SUPPLIED MATERIAL START
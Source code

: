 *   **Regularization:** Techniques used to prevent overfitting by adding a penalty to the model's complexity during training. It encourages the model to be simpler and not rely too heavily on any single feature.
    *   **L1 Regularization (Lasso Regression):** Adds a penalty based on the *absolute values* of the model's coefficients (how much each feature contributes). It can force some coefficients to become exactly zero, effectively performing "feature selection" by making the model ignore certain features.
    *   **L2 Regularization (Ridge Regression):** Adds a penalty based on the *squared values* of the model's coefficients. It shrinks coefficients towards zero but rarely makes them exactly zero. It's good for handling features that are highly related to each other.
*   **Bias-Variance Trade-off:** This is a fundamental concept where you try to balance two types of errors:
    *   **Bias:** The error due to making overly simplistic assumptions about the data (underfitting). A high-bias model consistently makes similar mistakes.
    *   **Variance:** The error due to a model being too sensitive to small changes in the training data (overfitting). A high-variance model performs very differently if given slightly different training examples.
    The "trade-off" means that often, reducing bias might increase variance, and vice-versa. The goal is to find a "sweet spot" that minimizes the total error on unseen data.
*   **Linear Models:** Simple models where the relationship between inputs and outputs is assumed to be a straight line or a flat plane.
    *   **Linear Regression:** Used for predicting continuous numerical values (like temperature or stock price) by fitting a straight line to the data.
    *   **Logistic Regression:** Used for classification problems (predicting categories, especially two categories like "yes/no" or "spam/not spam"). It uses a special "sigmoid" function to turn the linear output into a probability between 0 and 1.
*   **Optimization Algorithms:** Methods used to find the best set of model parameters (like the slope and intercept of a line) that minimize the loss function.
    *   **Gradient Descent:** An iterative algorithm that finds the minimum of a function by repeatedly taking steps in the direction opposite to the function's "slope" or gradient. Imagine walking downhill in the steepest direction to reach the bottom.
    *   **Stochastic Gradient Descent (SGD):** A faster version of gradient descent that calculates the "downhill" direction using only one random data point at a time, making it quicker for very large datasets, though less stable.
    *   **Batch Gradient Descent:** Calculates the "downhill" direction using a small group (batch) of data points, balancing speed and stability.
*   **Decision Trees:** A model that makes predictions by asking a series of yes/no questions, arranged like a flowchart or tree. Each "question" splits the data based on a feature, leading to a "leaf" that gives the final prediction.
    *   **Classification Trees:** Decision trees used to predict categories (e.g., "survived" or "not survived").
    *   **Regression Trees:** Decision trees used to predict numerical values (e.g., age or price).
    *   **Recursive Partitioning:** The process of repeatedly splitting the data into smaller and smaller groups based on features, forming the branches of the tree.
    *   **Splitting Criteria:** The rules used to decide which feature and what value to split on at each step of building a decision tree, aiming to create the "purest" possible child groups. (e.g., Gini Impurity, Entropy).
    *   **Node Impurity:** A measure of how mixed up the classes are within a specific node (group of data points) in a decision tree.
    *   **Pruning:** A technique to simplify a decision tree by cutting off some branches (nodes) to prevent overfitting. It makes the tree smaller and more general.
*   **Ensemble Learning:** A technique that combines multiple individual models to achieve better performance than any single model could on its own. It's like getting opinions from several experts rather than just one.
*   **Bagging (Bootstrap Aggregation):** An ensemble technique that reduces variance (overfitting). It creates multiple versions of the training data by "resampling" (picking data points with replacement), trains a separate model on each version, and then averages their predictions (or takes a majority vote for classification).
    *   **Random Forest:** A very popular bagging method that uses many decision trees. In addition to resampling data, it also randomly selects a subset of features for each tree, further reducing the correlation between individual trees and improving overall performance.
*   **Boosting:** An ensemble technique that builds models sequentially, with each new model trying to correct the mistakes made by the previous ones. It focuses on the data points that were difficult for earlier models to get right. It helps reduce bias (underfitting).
SUPPLIED MATERIAL END
→ **ASSIGNMENT**: Look over the records. Copy the lines that include the word "repeatedly".

→ **FINAL ANSWER**:
    *   **Gradient Descent:** An iterative algorithm that finds the minimum of a function by repeatedly taking steps in the direction opposite to the function's "slope" or gradient. Imagine walking downhill in the steepest direction to reach the bottom.
    *   **Recursive Partitioning:** The process of repeatedly splitting the data into smaller and smaller groups based on features, forming the branches of the tree.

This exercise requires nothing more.